Skip to main content

Overview

Azure Blob Storage mirrors the S3 experience but keeps data inside your Azure subscription. BlockDB writes archives into an ADLS Gen2 container using a dedicated service principal so you can pipe the files into Synapse, Fabric, or Databricks.

Delivery Specs

  • Containers: One per environment (e.g., blockdb-prod-archives).
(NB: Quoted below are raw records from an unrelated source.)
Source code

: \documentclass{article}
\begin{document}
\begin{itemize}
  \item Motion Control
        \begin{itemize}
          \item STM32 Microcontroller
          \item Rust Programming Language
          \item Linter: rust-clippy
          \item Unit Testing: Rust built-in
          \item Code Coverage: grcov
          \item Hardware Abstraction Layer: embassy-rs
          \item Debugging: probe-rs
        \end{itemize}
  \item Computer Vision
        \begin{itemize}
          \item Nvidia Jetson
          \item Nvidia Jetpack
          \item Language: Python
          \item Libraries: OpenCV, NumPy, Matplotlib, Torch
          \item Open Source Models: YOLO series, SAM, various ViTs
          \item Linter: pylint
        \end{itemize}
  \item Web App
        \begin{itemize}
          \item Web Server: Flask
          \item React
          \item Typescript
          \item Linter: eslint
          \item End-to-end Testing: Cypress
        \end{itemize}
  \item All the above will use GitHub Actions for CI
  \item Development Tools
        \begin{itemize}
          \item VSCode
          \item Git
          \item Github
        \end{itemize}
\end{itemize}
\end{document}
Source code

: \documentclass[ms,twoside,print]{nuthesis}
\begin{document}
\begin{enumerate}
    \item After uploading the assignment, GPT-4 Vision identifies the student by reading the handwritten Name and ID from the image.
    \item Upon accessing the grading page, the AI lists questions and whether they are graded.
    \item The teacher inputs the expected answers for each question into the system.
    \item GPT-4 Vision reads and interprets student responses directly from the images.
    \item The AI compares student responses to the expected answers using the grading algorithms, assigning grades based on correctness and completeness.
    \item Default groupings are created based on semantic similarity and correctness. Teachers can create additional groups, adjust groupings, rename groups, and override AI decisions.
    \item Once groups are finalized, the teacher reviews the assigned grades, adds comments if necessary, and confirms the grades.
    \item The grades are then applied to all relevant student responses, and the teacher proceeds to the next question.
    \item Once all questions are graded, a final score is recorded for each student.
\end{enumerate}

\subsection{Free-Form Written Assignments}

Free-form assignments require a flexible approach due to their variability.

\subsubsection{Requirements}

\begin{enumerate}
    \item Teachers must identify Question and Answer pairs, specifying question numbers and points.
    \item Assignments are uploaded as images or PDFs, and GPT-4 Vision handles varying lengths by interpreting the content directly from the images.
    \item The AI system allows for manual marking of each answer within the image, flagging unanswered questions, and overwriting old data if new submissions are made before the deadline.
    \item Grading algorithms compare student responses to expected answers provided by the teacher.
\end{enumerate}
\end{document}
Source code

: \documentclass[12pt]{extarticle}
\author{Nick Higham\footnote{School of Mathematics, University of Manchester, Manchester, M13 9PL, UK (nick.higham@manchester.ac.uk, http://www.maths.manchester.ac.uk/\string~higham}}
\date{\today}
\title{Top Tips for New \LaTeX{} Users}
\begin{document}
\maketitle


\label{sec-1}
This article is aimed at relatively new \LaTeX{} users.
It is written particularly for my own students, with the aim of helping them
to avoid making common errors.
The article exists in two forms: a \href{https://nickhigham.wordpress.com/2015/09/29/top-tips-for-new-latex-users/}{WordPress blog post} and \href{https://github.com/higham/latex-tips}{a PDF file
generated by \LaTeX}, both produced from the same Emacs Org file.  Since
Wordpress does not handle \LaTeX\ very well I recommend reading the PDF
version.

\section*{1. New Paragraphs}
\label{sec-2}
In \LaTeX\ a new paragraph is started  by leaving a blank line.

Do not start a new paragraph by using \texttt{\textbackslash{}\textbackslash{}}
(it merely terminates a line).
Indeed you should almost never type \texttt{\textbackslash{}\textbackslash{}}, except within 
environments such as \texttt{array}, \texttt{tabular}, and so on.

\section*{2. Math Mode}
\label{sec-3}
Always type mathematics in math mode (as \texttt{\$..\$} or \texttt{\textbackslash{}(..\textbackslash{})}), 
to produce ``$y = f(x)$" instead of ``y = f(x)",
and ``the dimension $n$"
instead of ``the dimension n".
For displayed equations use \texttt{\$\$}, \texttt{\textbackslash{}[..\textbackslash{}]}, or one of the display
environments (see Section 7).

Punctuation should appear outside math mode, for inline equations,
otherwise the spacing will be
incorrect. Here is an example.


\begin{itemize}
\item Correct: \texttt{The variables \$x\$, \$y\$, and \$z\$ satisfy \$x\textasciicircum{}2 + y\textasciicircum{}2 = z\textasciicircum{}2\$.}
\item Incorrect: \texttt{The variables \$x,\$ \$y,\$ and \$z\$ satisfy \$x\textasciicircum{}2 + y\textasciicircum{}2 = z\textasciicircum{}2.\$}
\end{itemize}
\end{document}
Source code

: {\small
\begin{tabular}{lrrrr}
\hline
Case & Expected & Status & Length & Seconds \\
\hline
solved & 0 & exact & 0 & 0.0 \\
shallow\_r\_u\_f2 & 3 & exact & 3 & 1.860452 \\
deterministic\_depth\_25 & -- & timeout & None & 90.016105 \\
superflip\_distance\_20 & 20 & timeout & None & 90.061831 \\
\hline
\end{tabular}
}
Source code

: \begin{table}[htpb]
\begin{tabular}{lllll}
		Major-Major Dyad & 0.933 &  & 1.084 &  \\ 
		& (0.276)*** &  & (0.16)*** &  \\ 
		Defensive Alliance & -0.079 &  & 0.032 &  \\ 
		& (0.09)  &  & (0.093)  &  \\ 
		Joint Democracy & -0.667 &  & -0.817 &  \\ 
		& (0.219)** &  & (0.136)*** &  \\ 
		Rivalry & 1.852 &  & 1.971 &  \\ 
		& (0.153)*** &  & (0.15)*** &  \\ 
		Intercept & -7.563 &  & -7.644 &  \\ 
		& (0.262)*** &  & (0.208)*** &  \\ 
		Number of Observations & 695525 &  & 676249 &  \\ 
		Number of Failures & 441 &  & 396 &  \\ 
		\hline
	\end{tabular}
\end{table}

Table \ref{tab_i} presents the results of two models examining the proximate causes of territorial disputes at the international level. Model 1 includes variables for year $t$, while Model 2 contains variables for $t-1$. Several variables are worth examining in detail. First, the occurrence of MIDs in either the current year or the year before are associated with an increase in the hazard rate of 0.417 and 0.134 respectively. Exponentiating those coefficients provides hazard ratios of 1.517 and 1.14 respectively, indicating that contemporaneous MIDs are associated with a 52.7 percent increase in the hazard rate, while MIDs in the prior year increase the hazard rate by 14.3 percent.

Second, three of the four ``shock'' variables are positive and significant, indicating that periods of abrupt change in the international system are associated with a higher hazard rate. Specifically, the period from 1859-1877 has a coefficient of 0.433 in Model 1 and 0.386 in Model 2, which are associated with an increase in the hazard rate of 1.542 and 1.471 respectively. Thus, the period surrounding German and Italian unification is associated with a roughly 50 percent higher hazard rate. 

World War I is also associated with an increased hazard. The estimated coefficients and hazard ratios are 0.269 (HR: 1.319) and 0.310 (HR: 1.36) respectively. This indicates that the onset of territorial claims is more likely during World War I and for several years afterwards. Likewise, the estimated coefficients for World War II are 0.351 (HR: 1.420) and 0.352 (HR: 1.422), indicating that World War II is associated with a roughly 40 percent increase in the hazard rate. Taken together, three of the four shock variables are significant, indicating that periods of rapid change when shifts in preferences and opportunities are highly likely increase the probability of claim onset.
BlockDB targets a specific path such as /datasets/0101_blocks_v1/.
  • Authentication: OAuth client credentials (service principal) with Storage Blob Data Contributor on the container.
  • Formats: Parquet (recommended) or CSV; naming matches dataset_id=0101/date=2024-01-01/part-*.parquet.
  • Metadata: Manifests stored alongside the data with row counts, checksums, and _tracing_id ranges.

Provisioning Checklist

  1. Create the storage account (enable hierarchical namespace for ADLS Gen2).
  2. Register a service principal and grant it access to the container path.
  3. Share the tenant ID, client ID, and secret plus the target container URL with [email protected].
  4. Specify datasets, chains, and start/end timestamps; BlockDB schedules the first export drop.

Integrating Downstream

  • Use Synapse Pipelines or Azure Data Factory to copy the data into dedicated SQL pools.
  • Mount the container to Databricks and hydrate tables defined in /BlockDb.Postgres.Tables.Public.
  • Monitor ingestion by reading the manifest blobs and reconciling counts with your warehouse.
If you enforce customer-managed keys, grant the service principal get permissions on the Key Vault secret so BlockDB can encrypt uploads.